Our son Magnus was born November 19, 2009 with a serious congenital heart defect, HLHS. I set up this blog to keep our family and friends updated on his condition, and to connect with other families dealing with HLHS.
Sunday, June 29, 2014
(Above: exiting the hospital after 19 days, Below: welcome home sign by our neighbor Audrey)
We are home! We got home around 1 p.m. on Friday, and there was so much to do! Presents for Magnus to open, unpacking and going through mail for me (I hadn't been home in 20 days!), a new medication regimen to figure out. After surgery, you're usually on some extra meds for a while. This time it wasn't too bad, although we did switch from being on 2x a day meds to 3x a day meds. Hopefully, as he recovers, we'll be able to drop some of the extra meds and will be on fewer than before surgery.

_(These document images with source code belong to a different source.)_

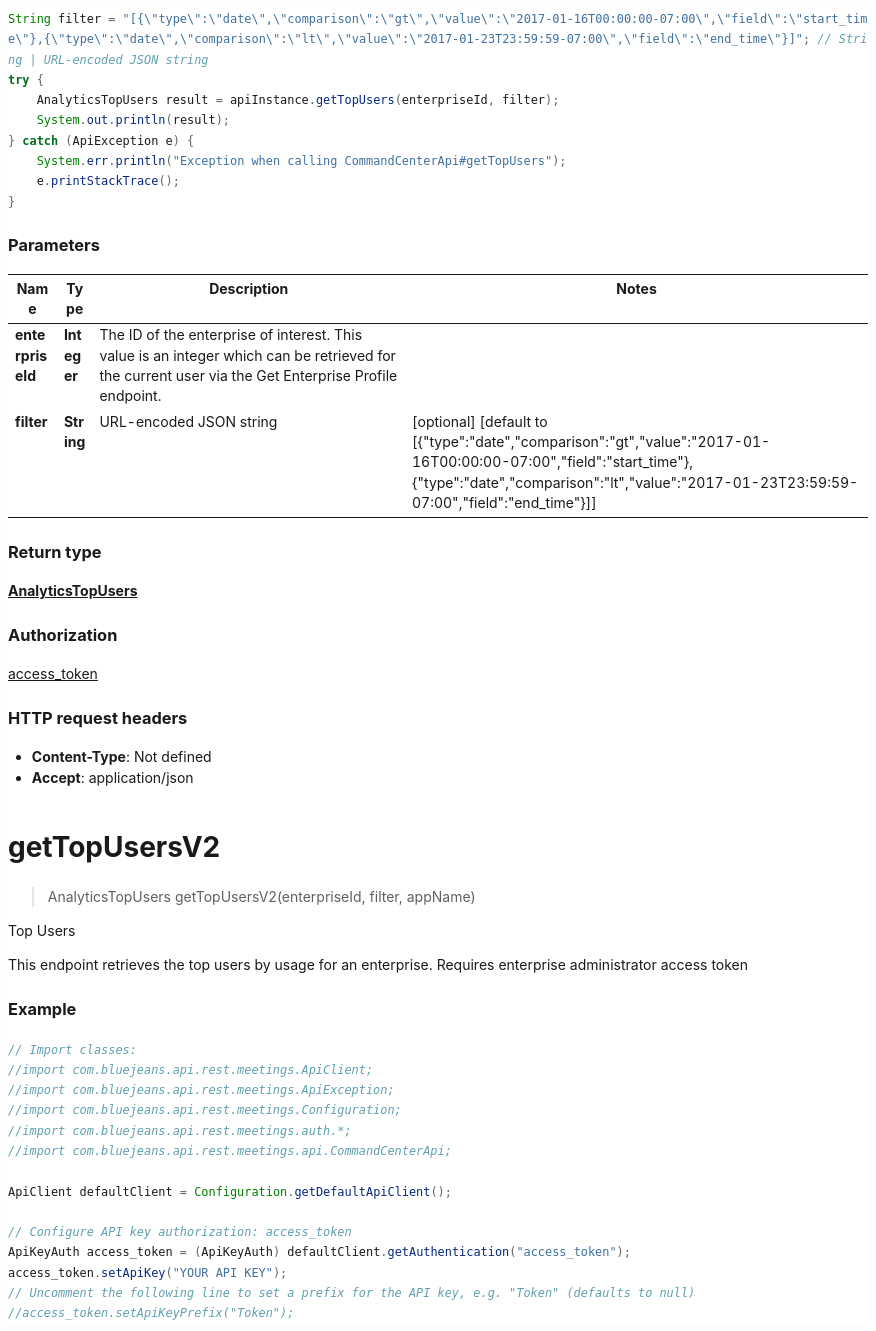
 ```java
String filter = "[{\"type\":\"date\",\"comparison\":\"gt\",\"value\":\"2017-01-16T00:00:00-07:00\",\"field\":\"start_time\"},{\"type\":\"date\",\"comparison\":\"lt\",\"value\":\"2017-01-23T23:59:59-07:00\",\"field\":\"end_time\"}]"; // String | URL-encoded JSON string
try {
    AnalyticsTopUsers result = apiInstance.getTopUsers(enterpriseId, filter);
    System.out.println(result);
} catch (ApiException e) {
    System.err.println("Exception when calling CommandCenterApi#getTopUsers");
    e.printStackTrace();
}
```

### Parameters

Name | Type | Description  | Notes
------------- | ------------- | ------------- | -------------
 **enterpriseId** | **Integer**| The ID of the enterprise of interest. This value is an integer which can be retrieved for the current user via the Get Enterprise Profile endpoint. |
 **filter** | **String**| URL-encoded JSON string | [optional] [default to [{&quot;type&quot;:&quot;date&quot;,&quot;comparison&quot;:&quot;gt&quot;,&quot;value&quot;:&quot;2017-01-16T00:00:00-07:00&quot;,&quot;field&quot;:&quot;start_time&quot;},{&quot;type&quot;:&quot;date&quot;,&quot;comparison&quot;:&quot;lt&quot;,&quot;value&quot;:&quot;2017-01-23T23:59:59-07:00&quot;,&quot;field&quot;:&quot;end_time&quot;}]]

### Return type

[**AnalyticsTopUsers**](AnalyticsTopUsers.md)

### Authorization

[access_token](../README.md#access_token)

### HTTP request headers

 - **Content-Type**: Not defined
 - **Accept**: application/json

<a name="getTopUsersV2"></a>
# **getTopUsersV2**
> AnalyticsTopUsers getTopUsersV2(enterpriseId, filter, appName)

Top Users

This endpoint retrieves the top users by usage for an enterprise. Requires enterprise administrator access token

### Example
```java
// Import classes:
//import com.bluejeans.api.rest.meetings.ApiClient;
//import com.bluejeans.api.rest.meetings.ApiException;
//import com.bluejeans.api.rest.meetings.Configuration;
//import com.bluejeans.api.rest.meetings.auth.*;
//import com.bluejeans.api.rest.meetings.api.CommandCenterApi;

ApiClient defaultClient = Configuration.getDefaultApiClient();

// Configure API key authorization: access_token
ApiKeyAuth access_token = (ApiKeyAuth) defaultClient.getAuthentication("access_token");
access_token.setApiKey("YOUR API KEY");
// Uncomment the following line to set a prefix for the API key, e.g. "Token" (defaults to null)
//access_token.setApiKeyPrefix("Token");

```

I can't believe how exhausted I've felt since we got home. I guess I was having an extended adrenaline rush the whole time we were in the hospital, and now that's over. It helps that my back and neck are starting to feel normal again after a couple of nights of sleeping in an actual bed!

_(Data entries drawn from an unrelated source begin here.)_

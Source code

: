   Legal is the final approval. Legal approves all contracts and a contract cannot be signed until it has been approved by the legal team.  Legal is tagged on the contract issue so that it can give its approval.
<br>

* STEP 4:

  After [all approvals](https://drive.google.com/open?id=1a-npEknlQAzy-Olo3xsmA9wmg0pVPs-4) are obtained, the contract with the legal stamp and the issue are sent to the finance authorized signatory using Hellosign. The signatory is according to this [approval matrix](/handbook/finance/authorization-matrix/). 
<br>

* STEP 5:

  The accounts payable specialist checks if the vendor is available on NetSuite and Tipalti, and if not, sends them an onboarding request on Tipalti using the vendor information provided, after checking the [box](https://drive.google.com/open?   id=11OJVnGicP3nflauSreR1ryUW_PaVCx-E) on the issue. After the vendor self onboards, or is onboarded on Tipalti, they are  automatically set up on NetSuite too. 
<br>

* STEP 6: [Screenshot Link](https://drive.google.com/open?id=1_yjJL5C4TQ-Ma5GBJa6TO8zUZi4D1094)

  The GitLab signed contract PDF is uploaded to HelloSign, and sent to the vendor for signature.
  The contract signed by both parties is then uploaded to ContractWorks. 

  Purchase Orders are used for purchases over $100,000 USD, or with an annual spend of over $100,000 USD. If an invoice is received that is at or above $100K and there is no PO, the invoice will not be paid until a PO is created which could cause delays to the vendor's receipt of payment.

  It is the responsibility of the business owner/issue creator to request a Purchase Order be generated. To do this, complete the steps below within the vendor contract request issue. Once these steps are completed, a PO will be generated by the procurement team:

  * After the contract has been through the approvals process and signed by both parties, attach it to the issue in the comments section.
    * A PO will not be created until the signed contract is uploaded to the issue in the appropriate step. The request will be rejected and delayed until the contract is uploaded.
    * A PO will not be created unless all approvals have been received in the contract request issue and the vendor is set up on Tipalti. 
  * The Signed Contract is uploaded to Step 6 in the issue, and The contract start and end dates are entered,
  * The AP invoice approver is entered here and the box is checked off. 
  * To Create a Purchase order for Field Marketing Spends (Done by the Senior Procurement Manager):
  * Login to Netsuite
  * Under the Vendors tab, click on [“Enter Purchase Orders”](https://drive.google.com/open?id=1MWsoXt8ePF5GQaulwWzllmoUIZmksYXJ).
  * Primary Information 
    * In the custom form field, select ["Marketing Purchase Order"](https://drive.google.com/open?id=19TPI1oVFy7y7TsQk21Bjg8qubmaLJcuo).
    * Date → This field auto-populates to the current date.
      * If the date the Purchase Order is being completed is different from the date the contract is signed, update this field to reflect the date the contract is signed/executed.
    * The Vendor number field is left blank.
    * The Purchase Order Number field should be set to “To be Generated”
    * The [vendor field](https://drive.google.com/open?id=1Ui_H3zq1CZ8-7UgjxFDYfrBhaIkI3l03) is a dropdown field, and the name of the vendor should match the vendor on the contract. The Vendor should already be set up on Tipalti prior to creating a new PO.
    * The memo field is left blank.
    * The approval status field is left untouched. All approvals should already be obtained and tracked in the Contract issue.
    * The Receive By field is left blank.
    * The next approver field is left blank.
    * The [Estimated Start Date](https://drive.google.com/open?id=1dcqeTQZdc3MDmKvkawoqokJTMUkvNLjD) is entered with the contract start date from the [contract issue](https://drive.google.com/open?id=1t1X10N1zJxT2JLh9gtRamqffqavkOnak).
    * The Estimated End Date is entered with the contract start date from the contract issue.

Magnus is happy to be home, but the hospital has taken its toll on him, too. He's quite clingy and gets anxious if I am too far away from him. He's been waking up several times each night. He also has lost a lot of physical strength from all that bedrest. Ordinarily, when kids have a Fontan, they like to get them up and moving not too long after surgery, but in his case, he was tethered to the CPAP and nitric oxide machines for a couple of weeks, so he really spent a long time lying down. I knew that when he came home that his sternum would still be healing, but I was surprised by how weak and stiff his legs are, too. Going up and down stairs is difficult, and he's having difficulty with transitioning between sitting and standing. He needs help to get up after sitting on the floor or to sit on his potty chair. I'm sure that stuff will come back to him pretty quickly, but it's just a shock to see how quickly those muscles went!

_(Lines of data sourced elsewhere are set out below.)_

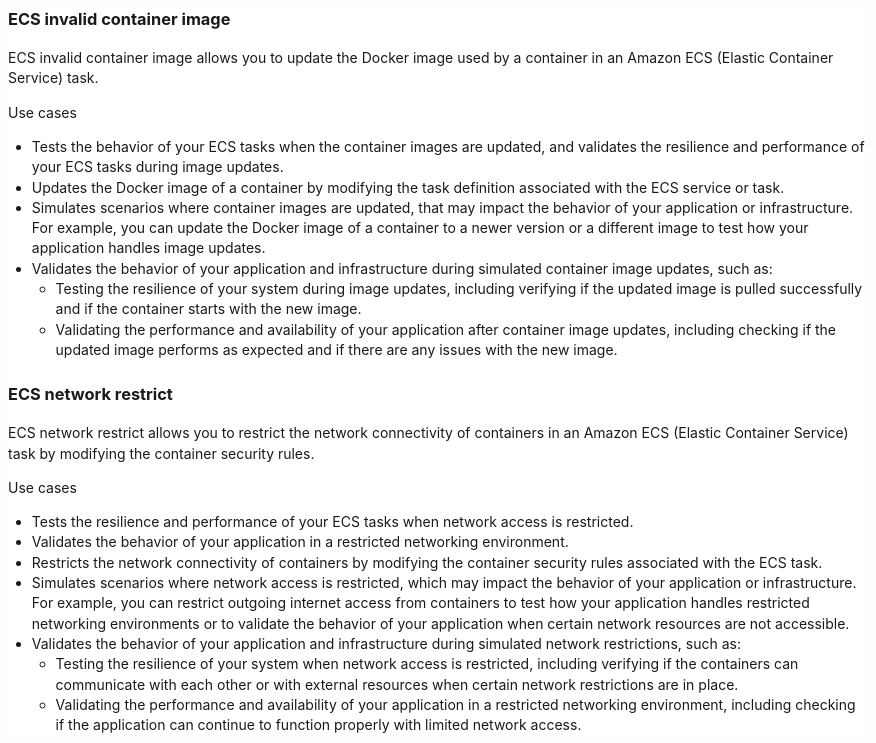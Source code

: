 ### ECS invalid container image

ECS invalid container image allows you to update the Docker image used by a container in an Amazon ECS (Elastic Container Service) task. 

<accordion color="green">
    <summary>Use cases</summary>

- Tests the behavior of your ECS tasks when the container images are updated, and validates the resilience and performance of your ECS tasks during image updates.
- Updates the Docker image of a container by modifying the task definition associated with the ECS service or task. 
- Simulates scenarios where container images are updated, that may impact the behavior of your application or infrastructure. For example, you can update the Docker image of a container to a newer version or a different image to test how your application handles image updates.
- Validates the behavior of your application and infrastructure during simulated container image updates, such as:
  - Testing the resilience of your system during image updates, including verifying if the updated image is pulled successfully and if the container starts with the new image.
  - Validating the performance and availability of your application after container image updates, including checking if the updated image performs as expected and if there are any issues with the new image.

</accordion>
</FaultDetailsCard>

<FaultDetailsCard category="aws">

### ECS network restrict

ECS network restrict allows you to restrict the network connectivity of containers in an Amazon ECS (Elastic Container Service) task by modifying the container security rules. 

<accordion color="green">
    <summary>Use cases</summary>

- Tests the resilience and performance of your ECS tasks when network access is restricted.
- Validates the behavior of your application in a restricted networking environment.
- Restricts the network connectivity of containers by modifying the container security rules associated with the ECS task. 
- Simulates scenarios where network access is restricted, which may impact the behavior of your application or infrastructure. For example, you can restrict outgoing internet access from containers to test how your application handles restricted networking environments or to validate the behavior of your application when certain network resources are not accessible.
- Validates the behavior of your application and infrastructure during simulated network restrictions, such as:
  - Testing the resilience of your system when network access is restricted, including verifying if the containers can communicate with each other or with external resources when certain network restrictions are in place.
  - Validating the performance and availability of your application in a restricted networking environment, including checking if the application can continue to function properly with limited network access.

</accordion>
</FaultDetailsCard>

Another challenge has been eating. The Fontan is notorious for the "Fontan gut" most kids experience. The surgery reroutes blood flow through the entire lower part of the body, including the gut and the liver, and as a result, bloating and vomiting are common in the weeks after the surgery. We've had some issues with puking, gas, and constipation, and Magnus is still very skittish about eating anything. Luckily, he does seem to be tolerating chocolate milk, supplemented by a few cheese puffs here and there
Being home has also finally given me the opportunity to start to reflect on the big picture. This surgery was a gamble. Magnus was considered a high risk Fontan due to his elevated pulmonary pressures, and there were many people who suggested that maybe he shouldn't have the surgery due to the risks for his particular anatomy. Although he did have complications (the paralyzed diaphragm and collapsed right lung), he actually had a relatively easy time with fluid buildup and seems to be doing pretty well with the Fontan anatomy so far. It was almost 5 years ago that we received Magnus's diagnosis and were told that a series of three surgeries would be our best option for him to survive. Now we are done with those surgeries! There will likely be more in the future, but hopefully not for a long, long time.